All processes run in a distributed computing fashion.  The OT will be controlled by the Manager and passed between it and the Workers.  When a Worker finds a difference and needs to print something, it gets the OT from the Manager.  When it has the OT, it prints all the differences.  When it has completed its assigned dataset, it returns the OT to the Manager IF it has it. Then it asks for the next assignment.

This has a short coming that the Manage process is not doing “real” work.  Most of the time, it sits idle waiting for the Workers to do their assignments.  But if there are many Workers, the Manager will be an acceptable small percentage of idle processing power.  If one is really concern about this, the design can be modified to have the Manager double as a Worker too.

This works great if there are many datasets of similar sizes to keep each Worker busy most of the time.  (Would be bad if there is one dataset of 100GB big and a few more of 10KB big.  Then one process takes a long time to compare the hugh dataset while the others have finished and are idle.)  The execution will run in a pretty parallel manner if most datasets have no differences.  But if most datasets have differences, the overall execution becomes a serial fashion again since the Workers have to wait for the OT.

One solution to go around the OT serialization problem is that each Worker prints the difference of one dataset to a holding place such as a temporary file. Then it asks for the OT only at the end of the processing of one dataset and prints the content of the holding place to the output file.  This allows each Worker to process its own assignment rather than getting stuck at the first sight of any difference.  This will reduce the severity of serialization.  One more optimization is for the Worker to tell the Manage the name of the temporary file and let the Manager does the printing of the file content.  Since the Manager is often idle, it is a good use of the Manage.

More on Output Token

There are two more solutions to deal with the serialization issue of OT.  The first one is for each Worker to send all output to a temporary file and then print them (or send them to Manager to print) by acquiring the OT first.  When done printing its output file, it releases the OT.  An potential enhancement is for the Worker to tell the Manager where the output file is and let the Manager prints the file directly.  This requires a shared and writable file system between the Manager and the Workers.  That is not always true.  One cannot assume it is okay to write to the file system where the files being compared resided.  The compared files could very well be read only.
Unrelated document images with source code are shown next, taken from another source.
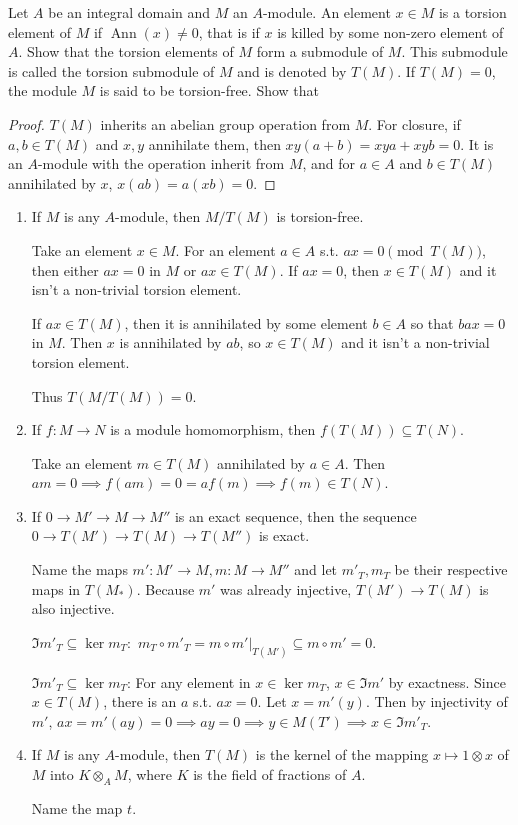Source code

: \documentclass[a4paper]{exam}
\begin{document}
\begin{questions}
\question Let $A$ be an integral domain and $M$ an $A$-module. An element $x \in M$ is a torsion element of $M$ if $\operatorname{Ann} (x) \ne 0$, that is if $x$ is killed by some non-zero element of $A$. Show that the torsion elements of $M$ form a submodule of $M$. This submodule is called the torsion submodule of $M$ and is denoted by $T(M)$. If $T(M) = 0$, the module $M$ is said to be torsion-free. Show that 
\begin{proof}
	$T(M) $ inherits an abelian group operation from $M $.
	For closure, if $a,b \in T(M) $ and $x,y $ annihilate them, then $xy(a+b) = xya + xyb = 0$.
	It is an $A $-module with the operation inherit from $M $, and for $a\in A $ and $b \in T(M) $ annihilated by $x $, $x(ab) = a(xb) = 0$.
\end{proof}
\begin{enumerate}
	\item If $M $ is any $A $-module, then $M / T(M) $ is torsion-free.
	\begin{solution}
		Take an element $x \in M $.
		For an element $a \in A$ s.t. $ax = 0\pmod {T(M)} $, then either $ax = 0 $ in $M $ or $ax \in T(M) $.
		If $ax = 0 $, then $x \in T(M) $ and it isn't a non-trivial torsion element.

		If $ax\in T(M) $, then it is annihilated by some element $b\in A $ so that $bax = 0 $ in $M $.
		Then $x $ is annihilated by $ab $, so $x\in T(M) $ and it isn't a non-trivial torsion element.

		Thus $T(M / T(M)) = 0 $.
	\end{solution}
	\item If $f: M\to N $ is a module homomorphism, then $f(T(M)) \subseteq T(N) $.
	\begin{solution}
		Take an element $m \in T(M) $ annihilated by $a\in A$.
		Then $am = 0 \implies f(am) = 0 = af(m) \implies f(m) \in T(N)$.
	\end{solution}
	\item If $0\to M' \to M \to M'' $ is an exact sequence, then the sequence $0 \to T(M') \to T(M) \to T(M'')$ is exact.
	\begin{solution}
		Name the maps $m': M'\to M, m: M\to M''$ and let $m'_T,m_T $ be their respective maps in $T(M_{\ast}) $.
		Because $m' $ was already injective, $T(M') \to T(M) $ is also injective.
		
		$\Im m'_T\subseteq \ker m_T: $ $m_T \circ m'_T = m\circ m'|_{T(M')} \subseteq m\circ m' = 0 $.

		$\Im m'_T \subseteq \ker m_T $: For any element in $x \in \ker m_T $, $x \in \Im m'$ by exactness.
		Since $x\in T(M) $, there is an $a $ s.t. $ax = 0 $.
		Let $x = m'(y) $.
		Then by injectivity of $m' $, $ax = m'(ay) = 0 \implies ay = 0 \implies y \in M(T') \implies x \in \Im m'_T $.
	\end{solution}
	\item If $M $ is any $A $-module, then $T(M) $ is the kernel of the mapping $x\mapsto 1 \otimes x $ of $M $ into $K \otimes _A M $, where $K $ is the field of fractions of $A $.
	\begin{solution}
		Name the map $t $.


\end{solution}
\end{enumerate}
\end{questions}
\end{document}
A second solution is for each Worker to have an output buffer to hold differences output temporary.  When the Worker has completed the comparison of a dataset, it can then acquire the OT, send the content of the output buffer to the Manager, then release the OT.  If the buffer is full before a dataset comparison is completed, the Worker may either flash the content to a temporary file just like the above first solution; or it acquires the OT, flush the buffer content to the Manager, continue the comparison and sends the Manager any more differences found. When it finishes the comparison of the current dataset, it releases the OT.  This allows all Workers to continue in parallel as far as their local buffers can hold.
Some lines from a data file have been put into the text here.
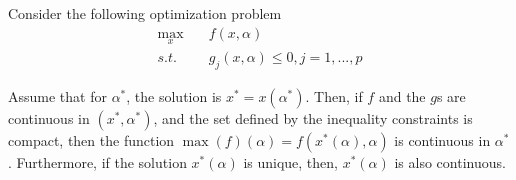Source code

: \documentclass[aspectratio=169]{beamer}
\begin{document}
\begin{frame}
    \begin{theorem}
        Consider the following optimization problem
        \begin{align*}
            \max_x\quad &f(x,\alpha)\\
            s.t.\quad &g_j(x,\alpha)\leq 0,j=1,...,p
        \end{align*}
        
        Assume that for $\alpha^*$, the solution is $x^*=x(\alpha^*)$. Then, if $f$ and the $g$s are continuous in $(x^*,\alpha^*)$, and the set defined by the inequality constraints is compact, then the function $\max(f)(\alpha)=f(x^*(\alpha),\alpha)$ is continuous in $\alpha^*$. Furthermore, if the solution $x^*(\alpha)$ is unique, then, $x^*(\alpha)$ is also continuous.
        
    \end{theorem}
\end{frame}
\end{document}
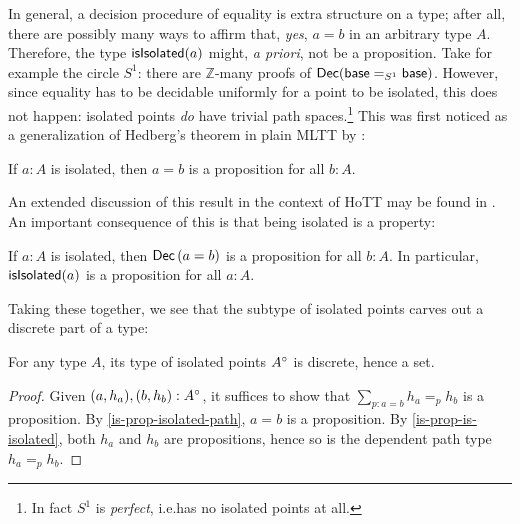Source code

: In general, a decision procedure of equality is extra structure on a type;
after all, there are possibly many ways to affirm that, \emph{yes}, \( a = b \) in an arbitrary type \( A \).
Therefore, the type \( \IsIsolated(a) \) might, \emph{a priori}, not be a proposition.
Take for example the circle \( S^1 \): there are \( \mathbb{Z} \)-many proofs of \( \Op{Dec}(\Op{base} =_{S^1} \Op{base}) \).
However, since equality has to be decidable uniformly for a point to be isolated, this does not happen:
isolated points \emph{do} have trivial path spaces.\footnote{In fact \( S^1 \) is \emph{perfect}, i.e.\@ has no isolated points at all.}
This was first noticed as a generalization of Hedberg's theorem in plain \textsc{MLTT} by \citeauthor{Palmgren2011Proofrelevancefamilies}:
\begin{lemma}[note={{\cite[Theorem~6.2]{Palmgren2011Proofrelevancefamilies}}}]\label{is-prop-isolated-path}
  If \( a : A \) is isolated, then \( a = b \) is a proposition for all \( b : A \).
\end{lemma}
An extended discussion of this result in the context of HoTT may be found in \cite[\S~3.1]{Kraus2015TruncationLevelsHomotopy}.
An important consequence of this is that being isolated is a property:
\begin{corollary}\label{is-prop-isolated-dec-path}\label{is-prop-is-isolated}
  If \( a : A \) is isolated, then \( \Dec{(a = b)} \) is a proposition for all \( b : A \).
  In particular, \( \IsIsolated(a) \) is a proposition for all \( a : A \).
\end{corollary}
Taking these together, we see that the subtype of isolated points carves out a discrete part of a type:
\begin{proposition}[note={Isolated points form a set}]\label{is-set-isolated}
  For any type \( A \), its type of isolated points \( \Isolated{A} \) is discrete, hence a set.
  \begin{proof}
    Given \( (a, h_a), (b , h_b) : \Isolated{A} \), it suffices to show that
    \( \sum_{p : a = b} h_a =_{p} h_b \) is a proposition.
    By \autoref{is-prop-isolated-path}, \( a = b \) is a proposition.
    By \autoref{is-prop-is-isolated}, both \( h_a \) and \( h_b \) are propositions,
    hence so is the dependent path type \( h_a =_{p} h_b \).
  \end{proof}
\end{proposition}

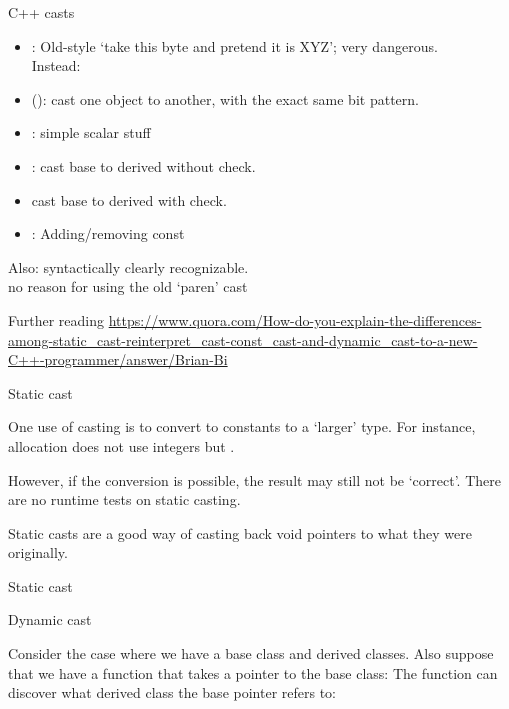 \begin{slide}{C++ casts}
  \label{sl:cpp-casts}
  \begin{itemize}
  \item {}: 
    Old-style `take this byte and pretend it is XYZ'; very dangerous.\\
    Instead:
  \item {} (): cast one object to another,
    with the exact same bit pattern.
  \item {}: simple scalar stuff
  \item {}: cast base to derived without check.
  \item {} cast base to derived with check.
  \item {}: Adding/removing const
  \end{itemize}

  Also: syntactically clearly recognizable.\\
  no reason for using the old `paren' cast
\end{slide}

Further reading \url{https://www.quora.com/How-do-you-explain-the-differences-among-static_cast-reinterpret_cast-const_cast-and-dynamic_cast-to-a-new-C++-programmer/answer/Brian-Bi}

 {Static cast}
\label{sec:cast-static}

One use of casting is to convert to constants to a `larger' type. For
instance, allocation does not use integers but .


However, if the
conversion is possible, the result may still not be `correct'.
%
%
There are no runtime tests on static casting.

Static casts are a good way of casting back void pointers to what they
were originally.

\begin{slide}{Static cast}
  \label{sl:const-cast}
\end{slide}

 {Dynamic cast}

Consider the case where we have a base class and derived classes.
%
%
Also suppose that we have a function that takes a pointer to the base
class:
%
%
The function can discover what derived class the base pointer refers
to:
%

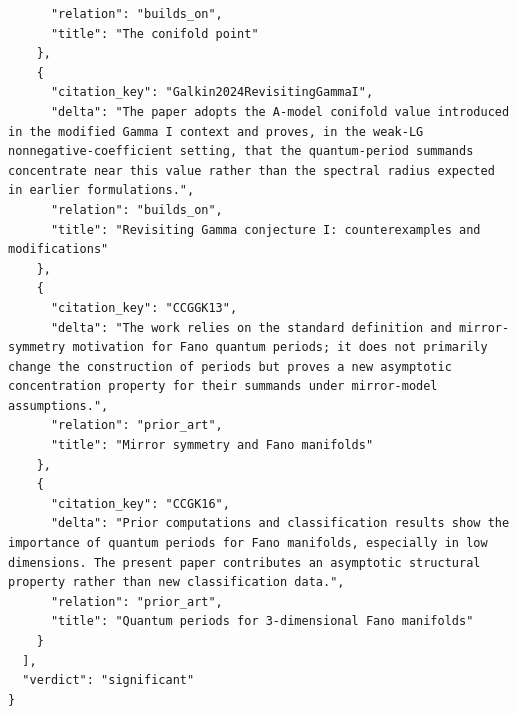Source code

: \documentclass[11pt]{article}
\begin{document}
\begin{verbatim}
      "relation": "builds_on",
      "title": "The conifold point"
    },
    {
      "citation_key": "Galkin2024RevisitingGammaI",
      "delta": "The paper adopts the A-model conifold value introduced in the modified Gamma I context and proves, in the weak-LG nonnegative-coefficient setting, that the quantum-period summands concentrate near this value rather than the spectral radius expected in earlier formulations.",
      "relation": "builds_on",
      "title": "Revisiting Gamma conjecture I: counterexamples and modifications"
    },
    {
      "citation_key": "CCGGK13",
      "delta": "The work relies on the standard definition and mirror-symmetry motivation for Fano quantum periods; it does not primarily change the construction of periods but proves a new asymptotic concentration property for their summands under mirror-model assumptions.",
      "relation": "prior_art",
      "title": "Mirror symmetry and Fano manifolds"
    },
    {
      "citation_key": "CCGK16",
      "delta": "Prior computations and classification results show the importance of quantum periods for Fano manifolds, especially in low dimensions. The present paper contributes an asymptotic structural property rather than new classification data.",
      "relation": "prior_art",
      "title": "Quantum periods for 3-dimensional Fano manifolds"
    }
  ],
  "verdict": "significant"
}
\end{verbatim}
\end{document}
More on Parallel Processing

The Parallel Processing can be extended to process only a subset of a dataset.  Then the Manager can schedule multiple Workers to process different parts of the same dataset in parallel.  This has the same effect as the Parallel Data approach.

Summary

The biggest issue of this parallel tool is the coordination of work assignment and output coordination with the latter the more dominate issue.  The Parallel Processing design is the better one to implement.